*** Block opens ***
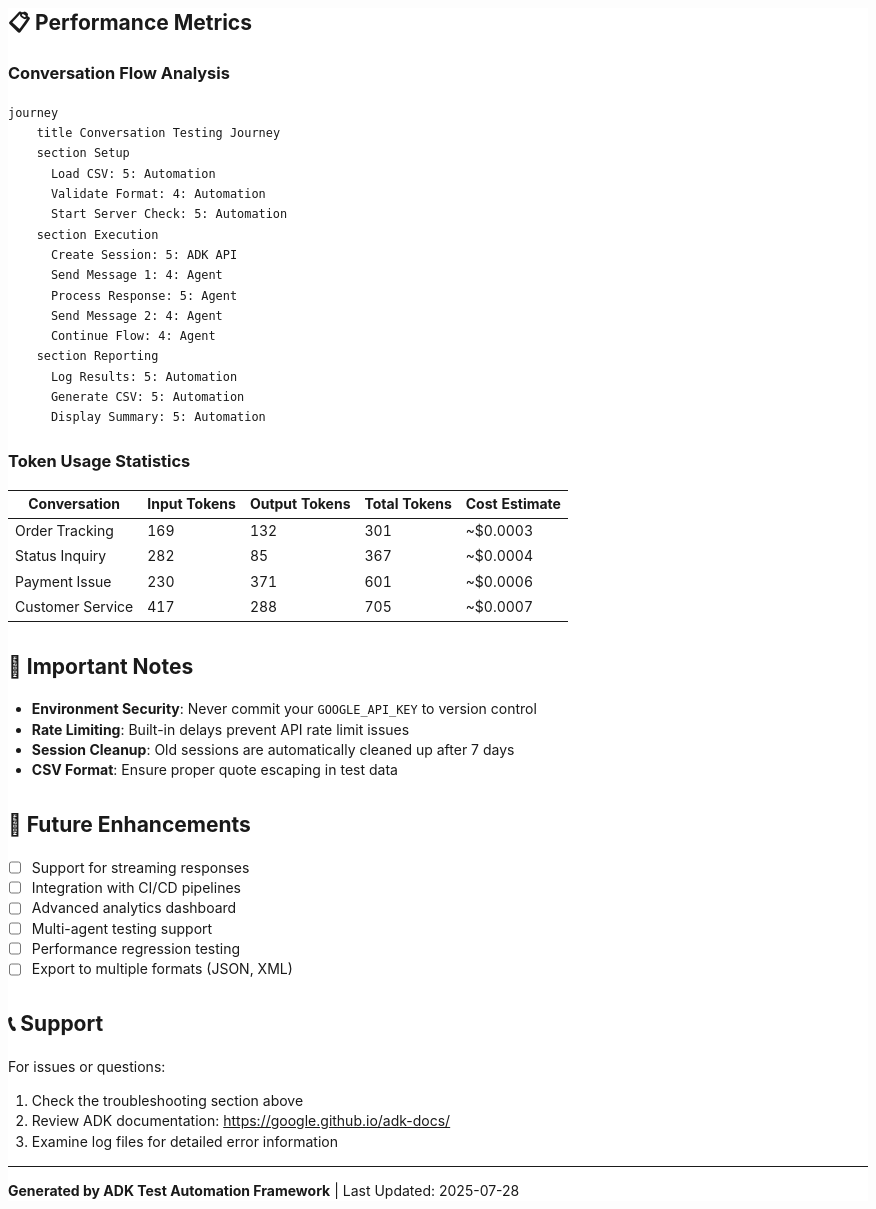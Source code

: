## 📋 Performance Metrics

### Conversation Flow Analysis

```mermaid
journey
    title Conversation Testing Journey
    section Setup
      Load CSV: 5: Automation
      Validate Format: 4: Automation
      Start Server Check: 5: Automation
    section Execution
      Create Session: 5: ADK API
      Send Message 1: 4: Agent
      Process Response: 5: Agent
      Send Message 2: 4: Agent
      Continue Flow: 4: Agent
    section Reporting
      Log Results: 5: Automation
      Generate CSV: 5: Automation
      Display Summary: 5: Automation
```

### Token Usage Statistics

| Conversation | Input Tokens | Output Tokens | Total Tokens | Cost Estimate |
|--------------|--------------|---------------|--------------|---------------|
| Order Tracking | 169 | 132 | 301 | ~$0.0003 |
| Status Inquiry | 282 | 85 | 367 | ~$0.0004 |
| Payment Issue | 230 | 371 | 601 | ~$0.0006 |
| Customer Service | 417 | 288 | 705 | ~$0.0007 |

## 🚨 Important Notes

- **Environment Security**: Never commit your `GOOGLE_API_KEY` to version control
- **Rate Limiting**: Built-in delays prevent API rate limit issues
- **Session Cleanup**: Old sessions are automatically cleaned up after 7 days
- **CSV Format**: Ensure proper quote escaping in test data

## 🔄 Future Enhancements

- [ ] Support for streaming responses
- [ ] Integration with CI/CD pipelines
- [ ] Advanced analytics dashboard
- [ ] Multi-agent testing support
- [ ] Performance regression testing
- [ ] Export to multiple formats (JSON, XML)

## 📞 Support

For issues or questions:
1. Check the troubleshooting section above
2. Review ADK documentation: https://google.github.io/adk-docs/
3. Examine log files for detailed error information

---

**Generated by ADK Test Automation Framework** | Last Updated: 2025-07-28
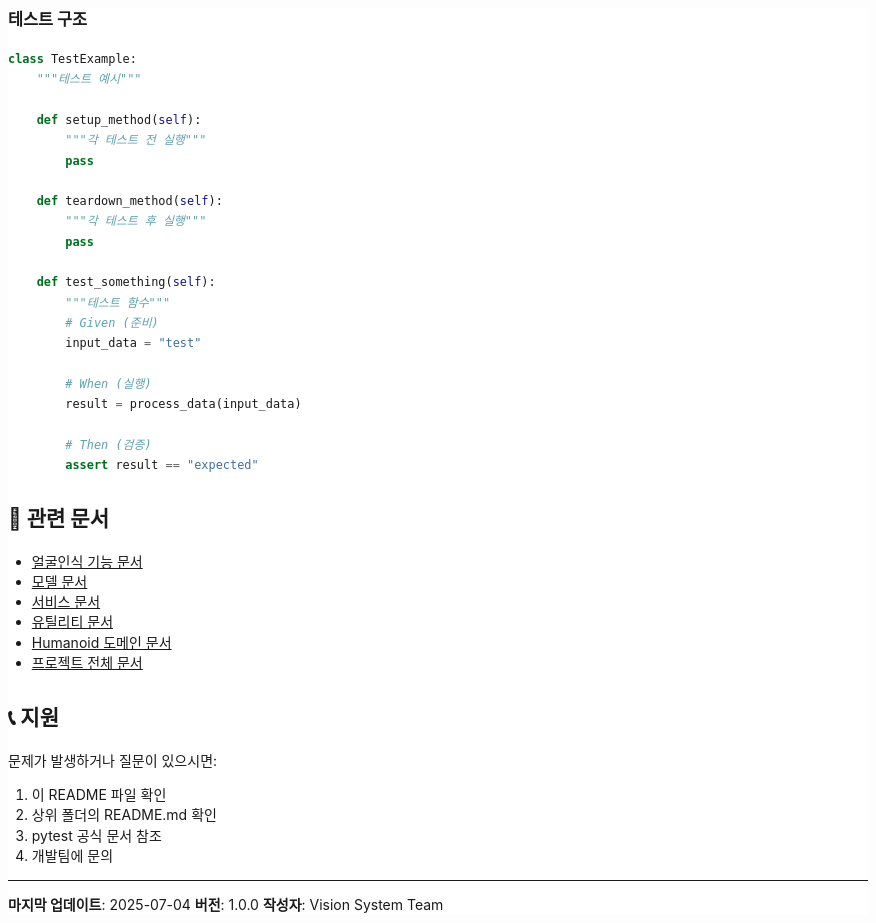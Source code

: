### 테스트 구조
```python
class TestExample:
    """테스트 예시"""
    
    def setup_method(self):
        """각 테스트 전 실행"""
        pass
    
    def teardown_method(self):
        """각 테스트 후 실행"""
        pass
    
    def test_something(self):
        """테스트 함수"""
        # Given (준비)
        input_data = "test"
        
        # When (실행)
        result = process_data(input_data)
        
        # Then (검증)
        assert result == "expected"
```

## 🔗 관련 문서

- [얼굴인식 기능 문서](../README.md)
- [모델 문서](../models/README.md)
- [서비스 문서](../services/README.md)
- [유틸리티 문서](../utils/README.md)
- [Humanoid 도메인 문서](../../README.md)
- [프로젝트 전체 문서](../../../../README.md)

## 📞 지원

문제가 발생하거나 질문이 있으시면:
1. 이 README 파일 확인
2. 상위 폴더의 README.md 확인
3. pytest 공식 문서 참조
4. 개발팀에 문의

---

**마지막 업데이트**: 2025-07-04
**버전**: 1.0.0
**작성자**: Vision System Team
*** Block closes ***
*** Block opens ***
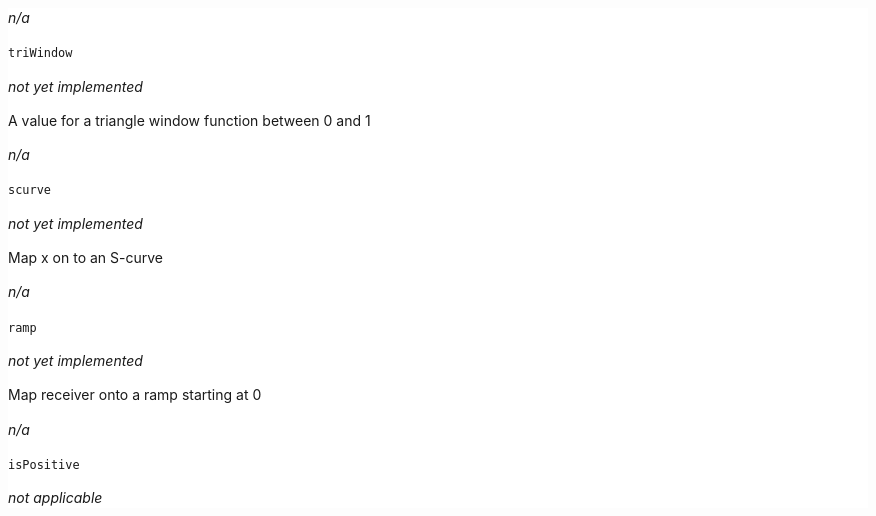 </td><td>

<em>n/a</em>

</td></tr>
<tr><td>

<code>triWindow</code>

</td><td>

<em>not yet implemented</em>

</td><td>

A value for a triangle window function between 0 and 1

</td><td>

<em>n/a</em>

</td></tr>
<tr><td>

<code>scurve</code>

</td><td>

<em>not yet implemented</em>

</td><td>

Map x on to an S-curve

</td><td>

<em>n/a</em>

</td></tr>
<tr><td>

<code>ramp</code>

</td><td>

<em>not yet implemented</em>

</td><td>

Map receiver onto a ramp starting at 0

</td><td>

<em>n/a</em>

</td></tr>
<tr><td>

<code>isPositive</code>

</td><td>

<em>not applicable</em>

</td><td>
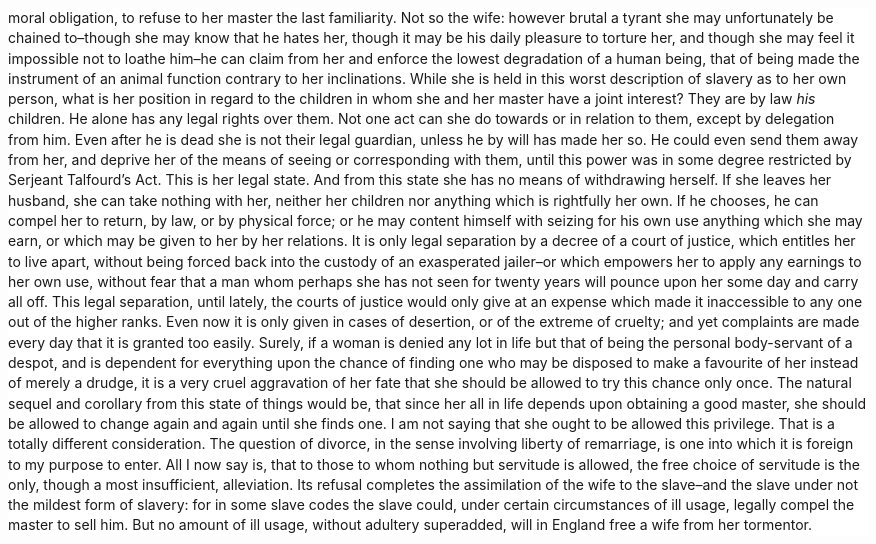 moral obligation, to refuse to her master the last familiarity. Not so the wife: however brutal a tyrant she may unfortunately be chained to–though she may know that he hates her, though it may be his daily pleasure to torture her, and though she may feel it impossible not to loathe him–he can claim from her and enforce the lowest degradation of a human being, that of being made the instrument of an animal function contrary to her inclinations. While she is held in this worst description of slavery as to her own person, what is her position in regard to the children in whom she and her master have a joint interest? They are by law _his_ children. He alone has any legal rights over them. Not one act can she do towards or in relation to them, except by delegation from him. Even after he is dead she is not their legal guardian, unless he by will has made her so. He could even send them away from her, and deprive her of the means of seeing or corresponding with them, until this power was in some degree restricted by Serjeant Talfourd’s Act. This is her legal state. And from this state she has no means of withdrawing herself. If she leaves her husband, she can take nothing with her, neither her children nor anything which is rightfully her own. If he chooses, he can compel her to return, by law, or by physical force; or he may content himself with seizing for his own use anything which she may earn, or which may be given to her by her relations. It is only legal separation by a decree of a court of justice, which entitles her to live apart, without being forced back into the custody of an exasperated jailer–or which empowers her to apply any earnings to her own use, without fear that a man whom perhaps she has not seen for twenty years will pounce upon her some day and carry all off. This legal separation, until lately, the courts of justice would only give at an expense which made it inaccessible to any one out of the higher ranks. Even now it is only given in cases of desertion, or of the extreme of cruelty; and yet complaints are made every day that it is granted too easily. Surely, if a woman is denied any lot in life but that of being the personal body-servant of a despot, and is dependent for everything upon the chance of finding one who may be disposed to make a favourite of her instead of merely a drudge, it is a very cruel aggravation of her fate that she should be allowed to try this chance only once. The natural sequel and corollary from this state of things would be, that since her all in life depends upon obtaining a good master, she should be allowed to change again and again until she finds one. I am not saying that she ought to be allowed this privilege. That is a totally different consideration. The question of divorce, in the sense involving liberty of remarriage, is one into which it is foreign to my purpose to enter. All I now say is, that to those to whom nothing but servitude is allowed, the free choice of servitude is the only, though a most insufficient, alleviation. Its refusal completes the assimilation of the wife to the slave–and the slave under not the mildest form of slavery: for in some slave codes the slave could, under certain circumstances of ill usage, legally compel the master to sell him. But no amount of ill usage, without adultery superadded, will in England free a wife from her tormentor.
*** Block closes ***
*** Block opens ***
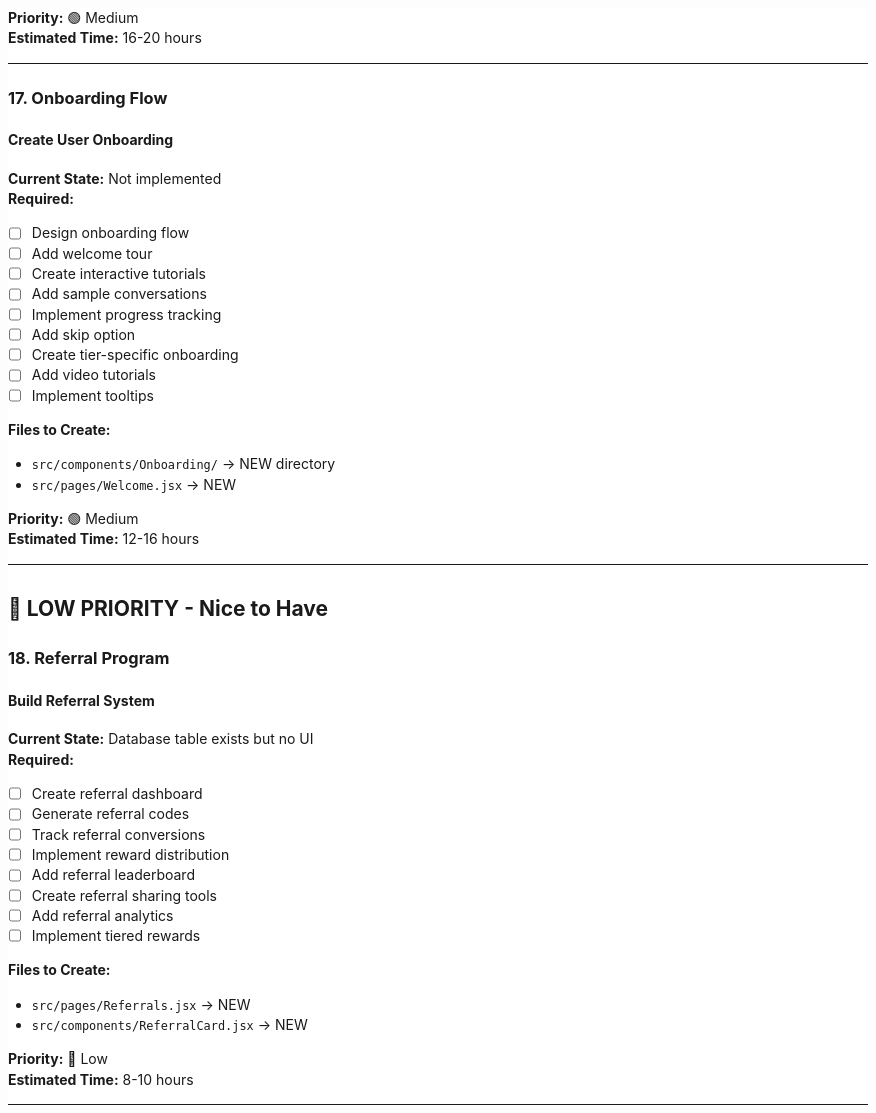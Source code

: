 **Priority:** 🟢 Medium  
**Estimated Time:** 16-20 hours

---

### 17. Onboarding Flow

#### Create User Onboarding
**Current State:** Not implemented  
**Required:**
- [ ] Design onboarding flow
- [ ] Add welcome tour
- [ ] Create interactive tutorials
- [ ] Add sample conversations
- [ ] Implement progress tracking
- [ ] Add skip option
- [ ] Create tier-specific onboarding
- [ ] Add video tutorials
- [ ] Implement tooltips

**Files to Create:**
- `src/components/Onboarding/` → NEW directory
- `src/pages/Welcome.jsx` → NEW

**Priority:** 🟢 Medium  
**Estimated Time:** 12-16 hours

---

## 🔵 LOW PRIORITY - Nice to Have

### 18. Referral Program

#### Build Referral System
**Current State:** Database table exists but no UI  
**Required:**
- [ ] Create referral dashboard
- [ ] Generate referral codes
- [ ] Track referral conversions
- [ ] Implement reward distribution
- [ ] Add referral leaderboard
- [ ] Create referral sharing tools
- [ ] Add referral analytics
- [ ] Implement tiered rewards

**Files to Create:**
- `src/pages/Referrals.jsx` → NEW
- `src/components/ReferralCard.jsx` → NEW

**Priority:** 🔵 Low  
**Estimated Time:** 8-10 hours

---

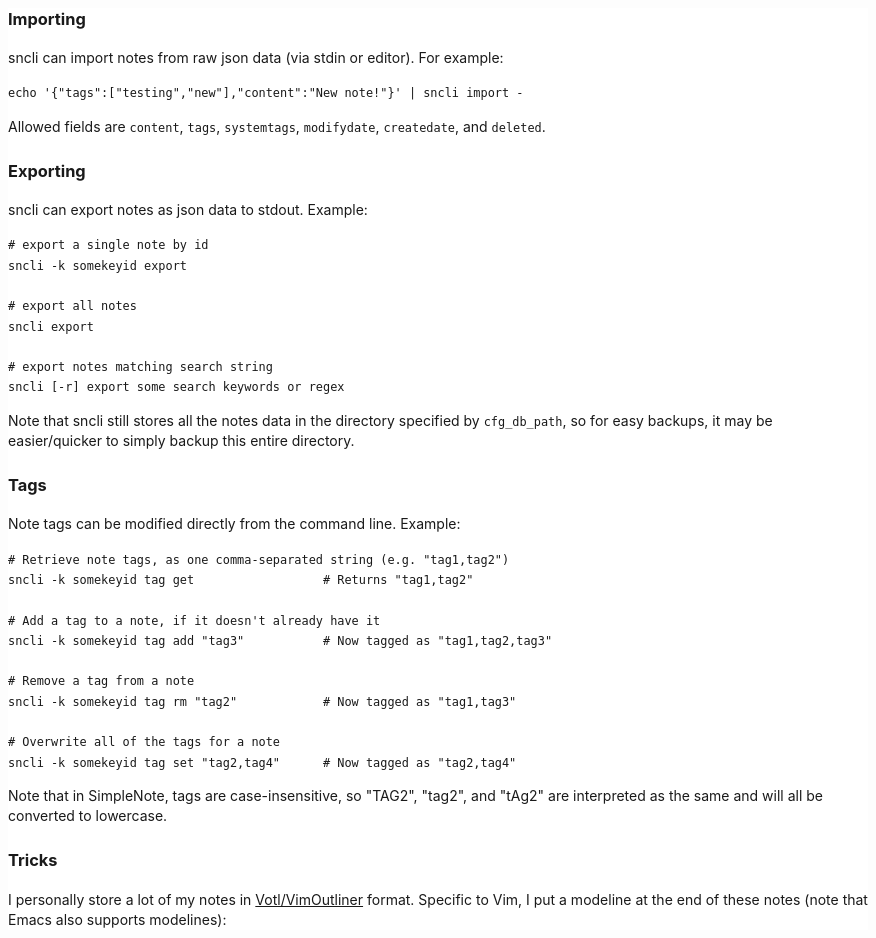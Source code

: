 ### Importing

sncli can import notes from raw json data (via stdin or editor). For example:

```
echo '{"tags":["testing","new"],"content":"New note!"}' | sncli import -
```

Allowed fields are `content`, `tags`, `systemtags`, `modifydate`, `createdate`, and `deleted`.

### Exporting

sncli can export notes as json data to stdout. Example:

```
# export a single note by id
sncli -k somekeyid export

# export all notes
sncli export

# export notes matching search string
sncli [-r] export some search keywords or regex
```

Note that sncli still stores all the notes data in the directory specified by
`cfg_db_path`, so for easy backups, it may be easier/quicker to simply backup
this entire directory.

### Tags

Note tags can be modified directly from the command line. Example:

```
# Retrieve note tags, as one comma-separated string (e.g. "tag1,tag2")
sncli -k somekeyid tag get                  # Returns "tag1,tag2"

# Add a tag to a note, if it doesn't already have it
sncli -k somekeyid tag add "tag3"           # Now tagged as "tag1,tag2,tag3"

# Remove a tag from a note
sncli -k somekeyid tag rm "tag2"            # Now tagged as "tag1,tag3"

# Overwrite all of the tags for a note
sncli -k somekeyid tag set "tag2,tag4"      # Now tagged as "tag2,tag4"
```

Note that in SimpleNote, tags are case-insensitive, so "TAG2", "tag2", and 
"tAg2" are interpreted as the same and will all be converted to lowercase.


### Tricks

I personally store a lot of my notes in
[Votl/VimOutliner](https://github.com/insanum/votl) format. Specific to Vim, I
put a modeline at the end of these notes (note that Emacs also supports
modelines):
*** Block closes ***
[INSTRUCTIONS FOR THE TASK]:
Scan the material above line by line and report how many lines contain the word "dashboard", nothing further.

[RESULT FOR THIS TASK]:
2